The aim is to produce chemicals sustainably and efficiently in the post-fossil age.
Almost all of our everyday objects have come into contact with at least one catalyst during their manufacture to make production cheaper, more environmentally friendly or even possible in the first place. Catalysis is thus a key technology in chemistry. Its design at the atomic level is the goal of the Collaborative Research Centre/Transregio.
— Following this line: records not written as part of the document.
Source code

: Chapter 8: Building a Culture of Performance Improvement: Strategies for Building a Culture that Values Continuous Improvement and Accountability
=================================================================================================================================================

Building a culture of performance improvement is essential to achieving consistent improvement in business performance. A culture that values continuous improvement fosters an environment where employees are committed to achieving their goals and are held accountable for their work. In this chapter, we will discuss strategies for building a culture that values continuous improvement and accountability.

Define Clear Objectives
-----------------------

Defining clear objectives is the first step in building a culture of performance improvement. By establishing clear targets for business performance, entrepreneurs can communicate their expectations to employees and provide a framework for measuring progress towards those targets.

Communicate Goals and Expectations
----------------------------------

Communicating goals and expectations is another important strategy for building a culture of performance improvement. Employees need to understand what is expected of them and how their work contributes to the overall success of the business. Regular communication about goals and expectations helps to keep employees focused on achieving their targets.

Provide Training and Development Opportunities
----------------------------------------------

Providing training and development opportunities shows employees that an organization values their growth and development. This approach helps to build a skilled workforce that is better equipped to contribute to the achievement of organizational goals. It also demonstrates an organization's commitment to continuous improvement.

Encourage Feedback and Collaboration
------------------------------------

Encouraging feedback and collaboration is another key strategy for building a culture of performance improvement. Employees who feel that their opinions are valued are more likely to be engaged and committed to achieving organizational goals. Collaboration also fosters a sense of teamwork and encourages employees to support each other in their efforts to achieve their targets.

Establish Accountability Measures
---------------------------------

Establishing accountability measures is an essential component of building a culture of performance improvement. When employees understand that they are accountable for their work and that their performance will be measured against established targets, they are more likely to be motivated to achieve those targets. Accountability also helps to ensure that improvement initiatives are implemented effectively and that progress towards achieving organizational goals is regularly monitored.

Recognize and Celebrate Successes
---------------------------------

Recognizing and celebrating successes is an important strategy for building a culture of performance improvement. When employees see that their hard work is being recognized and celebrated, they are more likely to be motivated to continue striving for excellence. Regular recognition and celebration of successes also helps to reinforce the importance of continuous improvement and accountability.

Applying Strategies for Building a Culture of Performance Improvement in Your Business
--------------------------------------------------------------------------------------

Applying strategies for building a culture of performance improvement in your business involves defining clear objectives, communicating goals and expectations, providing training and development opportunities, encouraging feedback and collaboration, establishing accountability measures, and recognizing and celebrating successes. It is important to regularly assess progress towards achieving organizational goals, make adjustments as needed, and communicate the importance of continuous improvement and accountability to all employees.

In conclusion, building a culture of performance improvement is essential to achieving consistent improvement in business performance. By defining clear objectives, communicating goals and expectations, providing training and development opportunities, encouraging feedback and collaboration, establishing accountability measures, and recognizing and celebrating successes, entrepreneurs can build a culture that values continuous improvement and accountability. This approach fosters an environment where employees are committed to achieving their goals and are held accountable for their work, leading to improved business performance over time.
A glimpse at chemical industry reveals how enormous the research demand in this field truly is: it is on the one hand dominated by thermal high-temperature processes with severe selectivity issues; on the other hand, oxygen redox chemistry is a significant bottleneck when it comes to chemical energy storage during the energy transition period. Photocatalytic water splitting with visible light, where water has to be oxidised into oxygen, still remains an unfulfilled dream for researchers. Accordingly, rather than focusing on oxidation reactions in individual areas, they conduct a comparative study to analyse processes under mild reaction conditions for thermal liquid phase catalysis, electrocatalysis, and photocatalysis.
The spokesperson for the second funding phase is Prof. Dr Kristina Tschulik, Chair of Electrochemistry and Nanoscale Materials at RUB, and the co-spokesperson is Prof. Dr Stephan Schulz from the Institute of Inorganic Chemistry at the University of Duisburg-Essen (UDE). The research network has been funded since July 2018.